Know all by these presents, that the undersigned hereby constitutes and appoints
Lincoln Benet and Alejandro Moreno, and each of them individually, the
undersigned's true and lawful attorney-in-fact to:
	execute for and on behalf of the undersigned, in the undersigned's capacity as
a beneficial owner of DigitalOcean Holdings, Inc. (the "Company"): (i) Forms 3,
4 and 5 and any other forms required to be filed in accordance with Section
16(a) of the Securities Exchange Act of 1934 (the "Exchange Act") and the rules
thereunder (a "Section 16 Form"), (ii) all forms and schedules in accordance
with Section 13(d) of the Exchange Act and the rules thereunder, including all
amendments thereto (a "Section 13 Schedule"), (iii) a Form ID Application,
Passphrase Update Application and/or request to convert from paper only to
electronic filer with the U.S. Securities and Exchange Commission and to obtain
access codes to file on EDGAR and any other forms required to be filed or
submitted in accordance with Regulation S-T promulgated by the United States
Securities and Exchange Commission (or any successor provision) in order to file
a Section 13 Schedule or a Section 16 Form electronically (a "Form ID", and,
together with a Section 16 Form and a Section 13 Schedule, the "Forms and
Schedules") and (iv) any Joint Filing Agreement or similar agreement with
respect to the filing of any of the Forms or Schedules in (i) through (iii)
above;
	do and perform any and all acts for and on behalf of the undersigned which may
be necessary or desirable to complete and execute any such Forms and Schedules,
complete and execute any amendments thereto, and timely file such Forms and
Schedules with the U.S. Securities and Exchange Commission and any stock
exchange or similar authority; and
	take any other action of any type whatsoever in connection with the foregoing
which, in the opinion of each such attorney-in-fact, may be of benefit to, in
the best interest of, or legally required by, the undersigned, it being
understood that the documents executed by each such attorney-in-fact on behalf
of the undersigned pursuant to this Limited Power of Attorney shall be in such
form and shall contain such terms and conditions as he may approve in his
discretion.
The undersigned hereby grants to each such attorney-in-fact full power and
authority to do and perform any and every act and thing whatsoever requisite,
necessary or proper to be done in the exercise of any of the rights and powers
herein granted, as fully to all intents and purposes as the undersigned might or
could do if personally present, with full power of substitution or revocation,
hereby ratifying and confirming all that each such attorney-in-fact, or his
substitute or substitutes, shall lawfully do or cause to be done by virtue of
this Limited Power of Attorney and the rights and powers herein granted.

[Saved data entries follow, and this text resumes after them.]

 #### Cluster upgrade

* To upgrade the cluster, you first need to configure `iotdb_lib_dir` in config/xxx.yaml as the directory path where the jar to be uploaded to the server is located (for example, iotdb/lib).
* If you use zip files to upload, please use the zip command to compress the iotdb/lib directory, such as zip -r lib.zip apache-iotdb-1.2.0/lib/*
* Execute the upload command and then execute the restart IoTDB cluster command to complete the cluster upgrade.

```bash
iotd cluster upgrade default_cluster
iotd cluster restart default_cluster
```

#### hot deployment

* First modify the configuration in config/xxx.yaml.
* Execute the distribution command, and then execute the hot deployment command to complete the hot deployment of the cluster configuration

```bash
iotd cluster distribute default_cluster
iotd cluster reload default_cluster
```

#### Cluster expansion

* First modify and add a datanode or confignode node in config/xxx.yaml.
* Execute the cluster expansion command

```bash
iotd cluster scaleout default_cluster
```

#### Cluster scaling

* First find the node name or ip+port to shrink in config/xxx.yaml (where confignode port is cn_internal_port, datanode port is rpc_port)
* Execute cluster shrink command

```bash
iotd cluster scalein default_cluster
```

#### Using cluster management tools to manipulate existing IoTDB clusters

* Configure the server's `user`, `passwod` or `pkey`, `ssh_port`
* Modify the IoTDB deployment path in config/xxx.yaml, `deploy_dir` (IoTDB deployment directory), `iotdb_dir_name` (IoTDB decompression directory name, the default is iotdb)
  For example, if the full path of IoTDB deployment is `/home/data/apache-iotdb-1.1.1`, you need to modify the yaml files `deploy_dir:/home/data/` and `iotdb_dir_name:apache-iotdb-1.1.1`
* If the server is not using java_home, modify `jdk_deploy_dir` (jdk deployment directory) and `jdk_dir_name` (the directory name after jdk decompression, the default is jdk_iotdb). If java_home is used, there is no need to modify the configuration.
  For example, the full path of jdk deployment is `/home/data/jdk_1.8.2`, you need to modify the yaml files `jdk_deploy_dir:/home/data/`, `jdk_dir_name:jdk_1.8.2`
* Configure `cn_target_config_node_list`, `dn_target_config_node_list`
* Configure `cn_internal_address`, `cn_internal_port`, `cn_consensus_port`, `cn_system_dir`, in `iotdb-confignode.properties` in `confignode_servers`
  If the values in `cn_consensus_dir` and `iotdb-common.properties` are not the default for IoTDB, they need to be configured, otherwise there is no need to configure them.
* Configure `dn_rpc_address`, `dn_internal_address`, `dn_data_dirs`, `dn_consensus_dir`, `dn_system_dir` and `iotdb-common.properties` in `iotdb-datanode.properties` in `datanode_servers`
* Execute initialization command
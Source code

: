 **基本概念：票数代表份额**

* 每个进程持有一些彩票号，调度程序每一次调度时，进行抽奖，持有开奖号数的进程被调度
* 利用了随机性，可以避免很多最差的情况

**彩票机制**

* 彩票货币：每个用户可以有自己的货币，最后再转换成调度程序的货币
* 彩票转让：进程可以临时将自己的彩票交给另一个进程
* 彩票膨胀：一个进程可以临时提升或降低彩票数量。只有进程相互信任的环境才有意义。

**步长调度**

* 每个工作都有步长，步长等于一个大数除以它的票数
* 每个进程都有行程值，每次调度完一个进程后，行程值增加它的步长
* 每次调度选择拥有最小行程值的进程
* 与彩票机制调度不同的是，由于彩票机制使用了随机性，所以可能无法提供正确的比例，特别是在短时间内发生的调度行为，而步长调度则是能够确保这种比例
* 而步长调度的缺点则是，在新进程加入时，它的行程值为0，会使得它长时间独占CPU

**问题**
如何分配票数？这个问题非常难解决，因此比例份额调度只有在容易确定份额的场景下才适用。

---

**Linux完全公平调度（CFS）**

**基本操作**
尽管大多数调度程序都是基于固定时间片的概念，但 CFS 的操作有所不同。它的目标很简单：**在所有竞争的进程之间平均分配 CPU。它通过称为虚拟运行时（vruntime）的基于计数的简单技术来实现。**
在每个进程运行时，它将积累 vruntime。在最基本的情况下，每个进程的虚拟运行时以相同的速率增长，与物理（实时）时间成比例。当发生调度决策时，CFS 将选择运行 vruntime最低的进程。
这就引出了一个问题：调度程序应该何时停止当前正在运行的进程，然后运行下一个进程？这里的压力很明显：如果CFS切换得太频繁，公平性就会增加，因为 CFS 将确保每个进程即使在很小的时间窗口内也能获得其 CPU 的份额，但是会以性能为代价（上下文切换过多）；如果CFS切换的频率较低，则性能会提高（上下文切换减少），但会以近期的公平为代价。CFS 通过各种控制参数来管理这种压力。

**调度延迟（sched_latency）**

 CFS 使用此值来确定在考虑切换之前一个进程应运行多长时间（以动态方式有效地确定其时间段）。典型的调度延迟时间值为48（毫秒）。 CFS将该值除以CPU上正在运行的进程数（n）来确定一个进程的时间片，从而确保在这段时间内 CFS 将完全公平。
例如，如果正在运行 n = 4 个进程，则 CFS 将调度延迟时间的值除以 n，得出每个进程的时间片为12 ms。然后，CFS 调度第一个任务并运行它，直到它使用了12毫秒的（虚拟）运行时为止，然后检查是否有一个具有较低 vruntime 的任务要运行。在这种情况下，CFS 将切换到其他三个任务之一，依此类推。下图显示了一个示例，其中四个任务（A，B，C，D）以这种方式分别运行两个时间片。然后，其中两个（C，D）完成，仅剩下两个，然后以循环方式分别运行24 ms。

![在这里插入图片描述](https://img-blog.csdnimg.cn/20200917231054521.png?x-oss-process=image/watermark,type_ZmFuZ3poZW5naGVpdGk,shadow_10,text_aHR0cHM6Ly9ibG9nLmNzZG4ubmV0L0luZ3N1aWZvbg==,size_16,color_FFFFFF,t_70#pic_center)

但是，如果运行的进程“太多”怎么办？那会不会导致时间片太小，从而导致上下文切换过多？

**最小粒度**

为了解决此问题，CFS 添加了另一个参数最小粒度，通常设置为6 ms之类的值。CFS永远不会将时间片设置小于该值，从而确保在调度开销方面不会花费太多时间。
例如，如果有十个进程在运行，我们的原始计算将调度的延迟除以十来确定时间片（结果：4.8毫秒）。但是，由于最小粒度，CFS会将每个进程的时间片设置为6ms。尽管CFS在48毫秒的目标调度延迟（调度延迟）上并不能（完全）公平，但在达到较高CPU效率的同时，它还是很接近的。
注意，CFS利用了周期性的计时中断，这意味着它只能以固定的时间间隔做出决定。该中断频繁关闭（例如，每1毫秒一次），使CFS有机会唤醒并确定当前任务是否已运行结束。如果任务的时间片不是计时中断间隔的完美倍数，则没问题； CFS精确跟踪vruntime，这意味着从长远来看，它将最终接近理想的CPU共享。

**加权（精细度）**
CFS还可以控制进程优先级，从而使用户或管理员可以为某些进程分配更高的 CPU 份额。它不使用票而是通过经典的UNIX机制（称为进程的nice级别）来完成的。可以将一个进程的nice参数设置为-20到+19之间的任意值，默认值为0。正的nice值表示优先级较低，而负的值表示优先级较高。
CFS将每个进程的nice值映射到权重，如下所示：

The undersigned acknowledges that each such attorney-in-fact is serving in such
capacity at the request of the undersigned, and is not assuming, nor is the
Company assuming, any of the undersigned's responsibilities to comply with
Section 13 or Section 16 of the Exchange Act.
This Limited Power of Attorney shall remain in full force and effect until the
undersigned is no longer required to file any Forms and Schedules with respect
to the undersigned's holdings of and transactions in securities issued by the
Company, unless earlier revoked by the undersigned in a signed writing delivered
to each such attorney-in-fact.
From and after the date hereof, any Limited Power of Attorney previously granted
by the undersigned concerning the subject matter hereof is hereby revoked.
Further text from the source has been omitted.